Pluto's huge heart is perhaps the most distinctive feature glimpsed by the New Horizons spacecraft during its flyby last year. Despite being surrounded by a mottled terrain, this 1,000 mile region, known as Tombaugh Regio, is featureless, which, as NASA previously remarked, could be a sign of "ongoing geological processes."

A new study, published Monday in the journal Nature, provides some details about what these processes might be. According to the authors of the paper — Tanguy Bertrand and François Forget, both from the Université Pierre et Marie Curie in Paris — nitrogen ice played a major role in the creation of the heart-shaped feature.

"Pluto's surface is an amazing cocktail of different types of ice that do not exist naturally on Earth: nitrogen, methane and carbon monoxide. We developed a thermal model of Pluto’s surface to understand the mechanisms of condensation/sublimation of its ice at a global scale. This model also enabled us to explore the 'climate' scenarios that could explain Pluto’s ice distribution," Bertrand told ResearchGate. "We discovered that the heart shape is to a large degree created by highly volatile nitrogen ice that unavoidably accumulates in the basin and forms a permanent reservoir of ice, as observed by New Horizons."

This happens because at the bottom of the basin located in the Sputnik Planum — a wide plane in the western lobe of the "heart" — the atmospheric pressure is higher than in the surrounding areas, a fact that causes the nitrogen to condense into ice in this region, creating a permanent reservoir.

"This scenario shows that there is no need for an internal reservoir of nitrogen ice to explain the formation of the Sputnik Planum glacier, as suggested by previous studies.

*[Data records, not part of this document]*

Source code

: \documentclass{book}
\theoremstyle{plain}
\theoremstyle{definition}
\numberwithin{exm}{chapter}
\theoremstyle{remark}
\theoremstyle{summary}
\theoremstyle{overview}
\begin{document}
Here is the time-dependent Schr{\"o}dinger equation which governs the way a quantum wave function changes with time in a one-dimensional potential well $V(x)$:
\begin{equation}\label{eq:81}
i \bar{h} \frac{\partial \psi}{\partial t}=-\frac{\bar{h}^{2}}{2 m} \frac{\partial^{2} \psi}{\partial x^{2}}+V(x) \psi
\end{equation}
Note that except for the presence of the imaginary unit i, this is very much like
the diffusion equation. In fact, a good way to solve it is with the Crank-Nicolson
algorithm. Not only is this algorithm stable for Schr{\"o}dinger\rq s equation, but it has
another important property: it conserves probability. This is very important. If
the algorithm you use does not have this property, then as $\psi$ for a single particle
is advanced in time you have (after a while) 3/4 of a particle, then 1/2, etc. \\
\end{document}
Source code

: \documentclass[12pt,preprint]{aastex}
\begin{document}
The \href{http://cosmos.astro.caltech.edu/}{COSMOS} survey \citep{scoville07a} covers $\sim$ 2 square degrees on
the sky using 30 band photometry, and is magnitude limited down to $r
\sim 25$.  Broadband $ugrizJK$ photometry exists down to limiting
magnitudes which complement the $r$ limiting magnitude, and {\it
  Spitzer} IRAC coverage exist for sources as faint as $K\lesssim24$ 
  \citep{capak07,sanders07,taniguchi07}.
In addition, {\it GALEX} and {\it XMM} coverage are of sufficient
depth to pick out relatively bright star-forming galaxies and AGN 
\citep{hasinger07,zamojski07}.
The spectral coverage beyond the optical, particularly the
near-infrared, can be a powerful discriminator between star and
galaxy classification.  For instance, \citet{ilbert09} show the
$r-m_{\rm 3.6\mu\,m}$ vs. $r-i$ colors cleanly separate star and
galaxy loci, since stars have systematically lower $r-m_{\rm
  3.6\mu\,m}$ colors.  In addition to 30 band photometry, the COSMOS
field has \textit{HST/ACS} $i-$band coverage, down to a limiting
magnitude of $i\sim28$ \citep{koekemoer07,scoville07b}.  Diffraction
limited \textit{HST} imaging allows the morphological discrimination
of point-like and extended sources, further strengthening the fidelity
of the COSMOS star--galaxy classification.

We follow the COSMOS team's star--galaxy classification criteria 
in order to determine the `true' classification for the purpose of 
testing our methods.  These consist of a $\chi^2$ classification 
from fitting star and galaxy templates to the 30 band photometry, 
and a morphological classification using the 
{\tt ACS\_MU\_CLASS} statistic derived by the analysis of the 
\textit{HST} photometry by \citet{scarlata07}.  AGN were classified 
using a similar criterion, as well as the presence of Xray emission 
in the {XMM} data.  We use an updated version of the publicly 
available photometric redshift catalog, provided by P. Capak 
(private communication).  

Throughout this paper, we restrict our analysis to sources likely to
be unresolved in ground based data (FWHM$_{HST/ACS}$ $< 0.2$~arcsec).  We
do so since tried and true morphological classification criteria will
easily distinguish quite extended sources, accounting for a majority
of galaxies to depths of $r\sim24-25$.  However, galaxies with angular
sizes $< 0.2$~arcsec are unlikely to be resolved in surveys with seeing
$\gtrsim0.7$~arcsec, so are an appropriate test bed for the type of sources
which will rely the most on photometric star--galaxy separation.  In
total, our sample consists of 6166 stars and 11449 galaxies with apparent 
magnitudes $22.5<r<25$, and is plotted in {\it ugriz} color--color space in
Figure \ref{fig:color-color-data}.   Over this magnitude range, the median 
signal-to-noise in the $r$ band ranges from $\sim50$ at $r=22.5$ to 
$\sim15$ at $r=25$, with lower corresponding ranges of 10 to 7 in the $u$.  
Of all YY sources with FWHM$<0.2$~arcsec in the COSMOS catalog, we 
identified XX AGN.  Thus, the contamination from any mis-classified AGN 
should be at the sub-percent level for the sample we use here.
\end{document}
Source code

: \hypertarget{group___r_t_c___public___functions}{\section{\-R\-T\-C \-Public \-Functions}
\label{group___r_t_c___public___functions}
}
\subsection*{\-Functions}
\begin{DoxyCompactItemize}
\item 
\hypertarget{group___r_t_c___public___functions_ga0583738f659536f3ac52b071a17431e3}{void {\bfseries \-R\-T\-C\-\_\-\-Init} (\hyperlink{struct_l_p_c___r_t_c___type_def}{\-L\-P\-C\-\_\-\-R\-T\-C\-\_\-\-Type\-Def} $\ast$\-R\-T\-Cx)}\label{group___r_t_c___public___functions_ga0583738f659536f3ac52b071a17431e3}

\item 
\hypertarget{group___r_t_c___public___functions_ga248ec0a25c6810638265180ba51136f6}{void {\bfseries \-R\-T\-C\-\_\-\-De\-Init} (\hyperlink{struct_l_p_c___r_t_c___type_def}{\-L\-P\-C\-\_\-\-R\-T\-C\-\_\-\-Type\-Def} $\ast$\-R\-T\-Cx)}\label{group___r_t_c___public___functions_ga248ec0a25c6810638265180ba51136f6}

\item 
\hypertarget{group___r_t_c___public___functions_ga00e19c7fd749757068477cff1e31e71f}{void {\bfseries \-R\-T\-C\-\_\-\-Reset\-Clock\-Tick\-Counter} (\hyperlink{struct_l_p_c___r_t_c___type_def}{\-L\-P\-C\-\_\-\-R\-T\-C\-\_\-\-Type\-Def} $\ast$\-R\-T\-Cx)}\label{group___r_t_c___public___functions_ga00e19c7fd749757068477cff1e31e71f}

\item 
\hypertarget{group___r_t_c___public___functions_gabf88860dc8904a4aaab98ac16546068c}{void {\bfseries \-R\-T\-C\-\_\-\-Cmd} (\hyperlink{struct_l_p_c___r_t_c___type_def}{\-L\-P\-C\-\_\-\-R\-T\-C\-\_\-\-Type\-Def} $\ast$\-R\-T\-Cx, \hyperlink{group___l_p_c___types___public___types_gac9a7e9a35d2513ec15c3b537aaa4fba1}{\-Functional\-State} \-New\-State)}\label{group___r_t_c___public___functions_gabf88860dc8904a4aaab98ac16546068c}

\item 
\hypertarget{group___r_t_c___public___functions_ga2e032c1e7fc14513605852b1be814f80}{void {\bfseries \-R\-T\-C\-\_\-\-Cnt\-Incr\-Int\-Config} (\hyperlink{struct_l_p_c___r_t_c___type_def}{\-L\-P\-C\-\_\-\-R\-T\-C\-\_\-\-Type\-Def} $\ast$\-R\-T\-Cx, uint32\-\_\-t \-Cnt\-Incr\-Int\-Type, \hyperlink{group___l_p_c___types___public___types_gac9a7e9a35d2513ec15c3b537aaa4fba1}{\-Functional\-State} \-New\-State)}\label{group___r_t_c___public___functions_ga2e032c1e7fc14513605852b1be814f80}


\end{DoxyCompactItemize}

Instead, well-known physical principles are behind this," Bertrand said.

The researchers used data gathered by New Horizons to create a simulation of Pluto's atmospheric development over the course of 50,000 years — both in the past and well into the future. In doing so, they found that in addition to nitrogen ice, Pluto's landscape is also shaped by seasonally-shifting methane frosts.

"Methane ice, which is much less volatile at Pluto’s temperatures, is not restricted to the Sputnik Planum glacier like nitrogen and carbon monoxide. Our model, like New Horizons, shows that pure methane frosts seasonally covers both hemispheres," Bertrand told ResearchGate. "With our model, we also predict that atmospheric pressure is currently at its seasonal peak and will decrease in the next decades, while seasonal methane frosts will disappear."